WHAT TO PRODUCE -
Your answer must be the exact lines from the one with "figures/Figure4/Figure4.png" to the end of the data, both included, with no pictures.

DATA EXCERPTS -

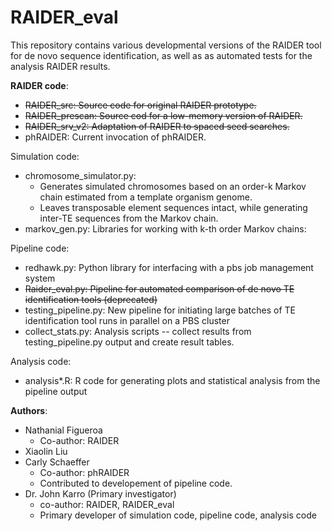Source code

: RAIDER_eval
===========

This repository contains various developmental versions of the RAIDER tool for de novo sequence identification, as well as as automated tests for the analysis RAIDER results.

**RAIDER code**:
* ~~RAIDER_src: Source code for original RAIDER prototype.~~ 
* ~~RAIDER_prescan: Source cod for a low-memory version of RAIDER.~~
* ~~RAIDER_srv_v2: Adaptation of RAIDER to spaced seed searches.~~
* phRAIDER: Current invocation of phRAIDER.

Simulation code:
* chromosome_simulator.py: 
  * Generates simulated chromosomes based on an order-k Markov chain estimated from a template organism genome.
  * Leaves transposable element sequences intact, while generating inter-TE sequences from the Markov chain.
* markov_gen.py: Libraries for working with k-th order Markov chains:

Pipeline code:
* redhawk.py: Python library for interfacing with a pbs job management system
* ~~Raider_eval.py: Pipeline for automated comparison of de novo TE identification tools (deprecated)~~
* testing_pipeline.py: New pipeline for initiating large batches of TE identification tool runs in parallel on a PBS cluster
* collect_stats.py: Analysis scripts -- collect results from testing_pipeline.py output and create result tables.

Analysis code:
* analysis*.R: R code for generating plots and statistical analysis from the pipeline output


**Authors**:

* Nathanial Figueroa 
  * Co-author: RAIDER
* Xiaolin Liu
* Carly Schaeffer 
  * Co-author: phRAIDER
  * Contributed to developement of pipeline code.
* Dr. John Karro (Primary investigator)
  * co-author: RAIDER, RAIDER_eval
  * Primary developer of simulation code, pipeline code, analysis code
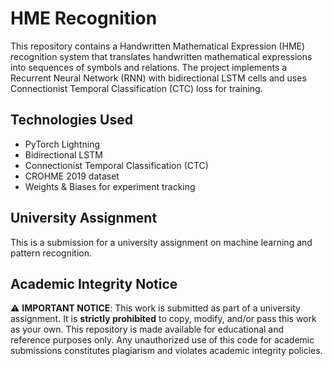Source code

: # HME Recognition

This repository contains a Handwritten Mathematical Expression (HME) recognition system that translates handwritten mathematical expressions into sequences of symbols and relations. The project implements a Recurrent Neural Network (RNN) with bidirectional LSTM cells and uses Connectionist Temporal Classification (CTC) loss for training.

## Technologies Used

- PyTorch Lightning
- Bidirectional LSTM
- Connectionist Temporal Classification (CTC)
- CROHME 2019 dataset
- Weights & Biases for experiment tracking

## University Assignment

This is a submission for a university assignment on machine learning and pattern recognition.

## Academic Integrity Notice

⚠️ **IMPORTANT NOTICE**: This work is submitted as part of a university assignment. It is **strictly prohibited** to copy, modify, and/or pass this work as your own. This repository is made available for educational and reference purposes only. Any unauthorized use of this code for academic submissions constitutes plagiarism and violates academic integrity policies.
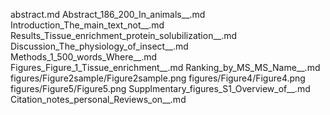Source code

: abstract.md
Abstract_186_200_In_animals__.md
Introduction_The_main_text_not__.md
Results_Tissue_enrichment_protein_solubilization__.md
Discussion_The_physiology_of_insect__.md
Methods_1_500_words_Where__.md
Figures_Figure_1_Tissue_enrichment__.md
Ranking_by_MS_MS_Name__.md
figures/Figure2sample/Figure2sample.png
figures/Figure4/Figure4.png
figures/Figure5/Figure5.png
Supplmentary_figures_S1_Overview_of__.md
Citation_notes_personal_Reviews_on__.md
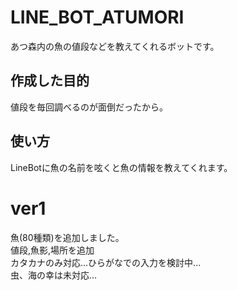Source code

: # LINE_BOT_ATUMORI
あつ森内の魚の値段などを教えてくれるボットです。

## 作成した目的
値段を毎回調べるのが面倒だったから。

## 使い方
LineBotに魚の名前を呟くと魚の情報を教えてくれます。

# ver1
魚(80種類)を追加しました。  
値段,魚影,場所を追加  
カタカナのみ対応...ひらがなでの入力を検討中...  
虫、海の幸は未対応...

EXERCISE RESPONSE -
figures/Figure4/Figure4.png
figures/Figure5/Figure5.png
Supplmentary_figures_S1_Overview_of__.md
Citation_notes_personal_Reviews_on__.md
Source code

: # LINE_BOT_ATUMORI
あつ森内の魚の値段などを教えてくれるボットです。

## 作成した目的
値段を毎回調べるのが面倒だったから。

## 使い方
LineBotに魚の名前を呟くと魚の情報を教えてくれます。

# ver1
魚(80種類)を追加しました。  
値段,魚影,場所を追加  
カタカナのみ対応...ひらがなでの入力を検討中...  
虫、海の幸は未対応...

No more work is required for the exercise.